PARIS, Dec 15 (Reuters) - French senators approved a 2026 budget bill on Monday that the government said would worsen the fiscal deficit by more than it had planned, setting the stage for high-stakes negotiations between both houses of parliament at the end of the week.
The conservative-dominated Senate voted 187 to 109 in favour after reworking the bill, which the deeply divided National Assembly, the lower house, failed to pass last month after rejecting its tax provisions.
After the Senate vote, an indicator of the level of political support for the budget, a joint committee of seven lawmakers from both houses will meet on Friday to hammer out a new version of the bill for a vote in the lower house due on December 23.
That vote could give the budget final approval.
Prime Minister Sebastien Lecornu's government wants to limit the public sector budget deficit to less than 5% of economic output next year, down from an estimated 5.4% this year - the biggest in the euro zone.
Finance Minister Roland Lescure said the Senate's amended version of the budget left it with a deficit of 5.3%, and urged lawmakers to hammer out a lower compromise in the coming days.
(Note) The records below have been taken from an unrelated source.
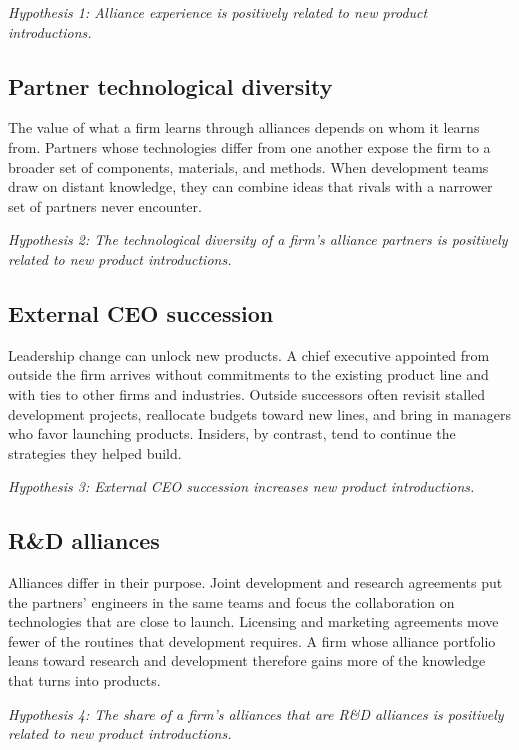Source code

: \documentclass[12pt]{article}
\begin{document}
\textit{Hypothesis 1: Alliance experience is positively related to new product introductions.}

\subsection{Partner technological diversity}

The value of what a firm learns through alliances depends on whom it learns from. Partners whose technologies differ from one another expose the firm to a broader set of components, materials, and methods. When development teams draw on distant knowledge, they can combine ideas that rivals with a narrower set of partners never encounter.

\textit{Hypothesis 2: The technological diversity of a firm's alliance partners is positively related to new product introductions.}

\subsection{External CEO succession}

Leadership change can unlock new products. A chief executive appointed from outside the firm arrives without commitments to the existing product line and with ties to other firms and industries. Outside successors often revisit stalled development projects, reallocate budgets toward new lines, and bring in managers who favor launching products. Insiders, by contrast, tend to continue the strategies they helped build.

\textit{Hypothesis 3: External CEO succession increases new product introductions.}

\subsection{R\&D alliances}

Alliances differ in their purpose. Joint development and research agreements put the partners' engineers in the same teams and focus the collaboration on technologies that are close to launch. Licensing and marketing agreements move fewer of the routines that development requires. A firm whose alliance portfolio leans toward research and development therefore gains more of the knowledge that turns into products.

\textit{Hypothesis 4: The share of a firm's alliances that are R\&D alliances is positively related to new product introductions.}
\end{document}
"A deficit of 5.3% won't work, you are going to have to make concessions," Lescure said in the Senate after the vote. "I'm convinced we can do it, but everybody is going to have to make an effort."
Should lawmakers fail to agree on a new version, the government will likely submit emergency stopgap legislation to ensure it can keep spending, collecting taxes and borrowing on a temporary basis in the new year until a proper budget can be passed.
Lecornu's minority government has little room to manoeuvre in France's fractious parliament, where budget battles have already toppled three governments since President Emmanuel Macron lost his majority in a 2024 snap election.
Last week the house narrowly passed the social security budget, which included provisions to suspend a deeply unpopular 2023 pension reform in a key concession to Socialist lawmakers, whose backing Lecornu needs to pass legislation. A final, formal vote is due on Tuesday.